So Redis will write to the client input buffer, however no data is removed from the buffer since there is some problem either in the client not reading the data, or in the network that silently discards our packets without replying with a TCP reset packet closing our connection. At some point the sds length overflows and the server crashes.
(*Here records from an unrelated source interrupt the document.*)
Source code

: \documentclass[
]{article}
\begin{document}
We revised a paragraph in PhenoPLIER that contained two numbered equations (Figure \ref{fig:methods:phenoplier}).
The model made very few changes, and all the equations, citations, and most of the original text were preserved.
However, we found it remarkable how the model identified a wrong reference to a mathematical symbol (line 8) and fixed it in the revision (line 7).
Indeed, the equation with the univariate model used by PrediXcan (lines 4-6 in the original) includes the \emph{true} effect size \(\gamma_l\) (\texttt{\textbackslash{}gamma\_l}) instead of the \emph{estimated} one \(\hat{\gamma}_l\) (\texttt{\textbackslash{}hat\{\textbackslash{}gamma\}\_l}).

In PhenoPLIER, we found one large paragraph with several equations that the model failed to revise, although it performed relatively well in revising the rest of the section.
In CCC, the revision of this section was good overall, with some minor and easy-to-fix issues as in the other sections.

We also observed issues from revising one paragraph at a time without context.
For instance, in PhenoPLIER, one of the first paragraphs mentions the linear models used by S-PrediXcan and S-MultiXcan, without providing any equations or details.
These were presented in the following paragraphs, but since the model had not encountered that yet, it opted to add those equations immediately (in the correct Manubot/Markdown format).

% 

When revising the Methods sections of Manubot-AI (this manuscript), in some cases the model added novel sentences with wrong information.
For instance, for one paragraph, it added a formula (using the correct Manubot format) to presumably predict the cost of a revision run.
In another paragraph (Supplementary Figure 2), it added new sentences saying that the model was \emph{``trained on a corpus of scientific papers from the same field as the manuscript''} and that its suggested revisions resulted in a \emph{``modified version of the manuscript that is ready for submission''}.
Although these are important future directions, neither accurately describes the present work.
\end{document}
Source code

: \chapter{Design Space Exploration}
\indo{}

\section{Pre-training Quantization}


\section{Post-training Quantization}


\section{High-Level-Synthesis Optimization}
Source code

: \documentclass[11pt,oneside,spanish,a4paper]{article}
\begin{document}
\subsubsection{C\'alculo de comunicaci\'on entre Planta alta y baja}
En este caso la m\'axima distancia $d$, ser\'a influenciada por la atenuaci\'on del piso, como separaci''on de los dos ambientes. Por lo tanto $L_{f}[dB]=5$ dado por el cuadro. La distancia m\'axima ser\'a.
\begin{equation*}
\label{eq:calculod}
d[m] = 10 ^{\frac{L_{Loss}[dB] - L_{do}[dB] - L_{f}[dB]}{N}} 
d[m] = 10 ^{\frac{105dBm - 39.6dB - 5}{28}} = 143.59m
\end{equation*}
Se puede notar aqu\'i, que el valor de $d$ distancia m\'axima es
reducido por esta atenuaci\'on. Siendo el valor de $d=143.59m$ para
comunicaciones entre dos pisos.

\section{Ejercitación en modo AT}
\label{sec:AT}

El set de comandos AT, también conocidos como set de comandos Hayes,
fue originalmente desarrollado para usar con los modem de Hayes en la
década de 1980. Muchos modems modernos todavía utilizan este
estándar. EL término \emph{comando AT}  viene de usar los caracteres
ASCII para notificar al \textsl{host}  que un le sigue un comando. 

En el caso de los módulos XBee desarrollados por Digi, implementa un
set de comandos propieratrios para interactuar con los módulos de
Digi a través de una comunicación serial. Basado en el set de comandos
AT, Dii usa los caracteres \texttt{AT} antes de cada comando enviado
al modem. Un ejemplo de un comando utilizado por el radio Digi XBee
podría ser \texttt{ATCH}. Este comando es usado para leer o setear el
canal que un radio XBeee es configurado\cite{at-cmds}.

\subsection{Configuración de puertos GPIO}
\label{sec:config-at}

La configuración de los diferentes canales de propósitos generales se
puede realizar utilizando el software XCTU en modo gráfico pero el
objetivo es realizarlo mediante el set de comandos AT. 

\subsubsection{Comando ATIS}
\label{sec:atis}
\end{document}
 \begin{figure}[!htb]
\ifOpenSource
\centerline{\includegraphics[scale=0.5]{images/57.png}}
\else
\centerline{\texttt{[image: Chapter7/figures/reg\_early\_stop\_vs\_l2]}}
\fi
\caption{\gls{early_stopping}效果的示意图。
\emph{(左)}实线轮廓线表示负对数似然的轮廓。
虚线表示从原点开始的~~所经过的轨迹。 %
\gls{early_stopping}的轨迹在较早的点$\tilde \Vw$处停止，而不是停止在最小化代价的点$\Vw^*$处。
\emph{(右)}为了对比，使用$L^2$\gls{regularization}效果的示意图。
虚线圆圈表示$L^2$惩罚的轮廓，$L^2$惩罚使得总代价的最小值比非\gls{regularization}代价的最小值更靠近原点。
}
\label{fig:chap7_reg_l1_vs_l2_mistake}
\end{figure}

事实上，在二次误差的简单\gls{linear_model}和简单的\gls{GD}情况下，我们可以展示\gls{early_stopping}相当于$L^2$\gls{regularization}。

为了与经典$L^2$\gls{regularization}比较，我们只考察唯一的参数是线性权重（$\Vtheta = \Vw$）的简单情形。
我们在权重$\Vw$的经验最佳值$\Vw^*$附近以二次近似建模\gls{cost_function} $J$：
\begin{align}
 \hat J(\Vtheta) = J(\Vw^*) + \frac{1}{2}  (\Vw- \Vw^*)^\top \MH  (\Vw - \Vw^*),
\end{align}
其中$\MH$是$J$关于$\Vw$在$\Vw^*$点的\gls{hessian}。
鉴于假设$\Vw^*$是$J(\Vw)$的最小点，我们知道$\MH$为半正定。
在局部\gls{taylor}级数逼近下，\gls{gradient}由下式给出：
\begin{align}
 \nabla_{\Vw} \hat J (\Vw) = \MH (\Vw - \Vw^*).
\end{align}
Why this is particularly likely to happen with slaves? Because we only have timeout detection in the slave. The master does not understand when a slave is not available. We introduced pings and alike only from the point of view of the slave since it was much more important for the slave to detect it was no longer receiving fresh data from the master, to close the old connection and reconnect.

So what to do?

The first thing to fix this bug, or at least the effect of this bug, is to close the connection when the input buffer of a client reaches a given big size, like 1GB or alike. This will prevent the crash. I'll commit such a change monday at max and will release a new version of Redis stable.

But it is possible to argue that this only fixes the effect and not the cause, and that a proper fix would require timeout detection in the master -> slave link also from the point of view of the master, and not just the slave.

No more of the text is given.